The business community came back to China just 18 months later and began providing technology and investment, she said, noting that “it’s actually after 1989 that we see some of the greatest growth in China, fuelled by outside investment and fuelled by outside technology and the movement of capital to China.”

She added that she believes Beijing is “counting on the same sort of short-term memory if the world were to turn on them on Taiwan,” but reiterated her view that “the Party doesn’t believe it has a choice on Taiwan.”

However, she said questions abound regarding what timeline Xi has in mind for Taiwan, and it’s a matter of “reading the tea leaves” given the “impenetrable nature” of understanding CCP decision-making.

Russia and China

Much has also been discussed about the relationship and co-dependence between Russia and China in light of the Ukraine crisis. Watson actually doesn’t see a growing relationship between Russian President Vladimir Putin and Xi. 

“There’s no question that China recognizes that there is a danger to this relationship,” Watson said, adding that there is an inherent mutual distrust that’s bound to grow starting “in the not-too-distant future” due to China being much “healthier” based on its younger demographic and stronger economy.

Nevertheless, the topic of China’s food security has been vastly under-appreciated, she said, as it used to rely on Ukraine as a major source of grain. She also noted that part of the reason China feels greater ties to Russia is its need for Russia’s natural resources. 

Watson said she is confident there’s a sense on the mainland that China’s growth since the mid-1970s is now seeing “some structural challenges, whether they’re demographic, whether they’re environmental, or whether they’re simply that the model they have been working on, seems to have exhausted itself that lead the leadership to potentially feel very anxious.”

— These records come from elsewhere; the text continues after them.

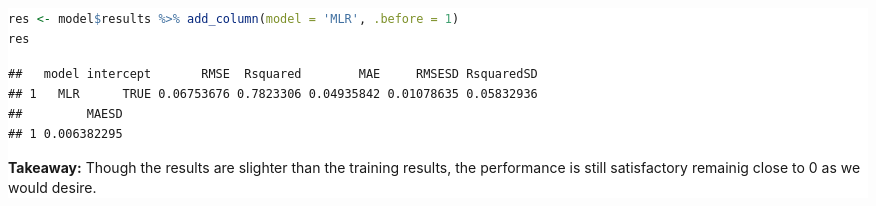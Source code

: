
 ``` r
res <- model$results %>% add_column(model = 'MLR', .before = 1)
res
```

    ##   model intercept       RMSE  Rsquared        MAE     RMSESD RsquaredSD
    ## 1   MLR      TRUE 0.06753676 0.7823306 0.04935842 0.01078635 0.05832936
    ##         MAESD
    ## 1 0.006382295

**Takeaway:** Though the results are slighter than the training results,
the performance is still satisfactory remainig close to 0 as we would
desire.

However, she said her sense is that the CCP is going to continue taking whatever steps it needs domestically to keep people employed and to engage in social spending, adding to its already-significant internal debt, doing so in ways “that may not make sense to us as outsiders in terms of economic stability.”

She reminded the attendees that under Xi’s predecessors, China opened up economically, joined the World Trade Organization, and saw its economy grow by leaps and bounds. But Xi, she said, is making China more internally focused and the CCP is now less willing to entertain different ideas.

The first thing in the CCP’s mind is its survival while retaining power, Watson said.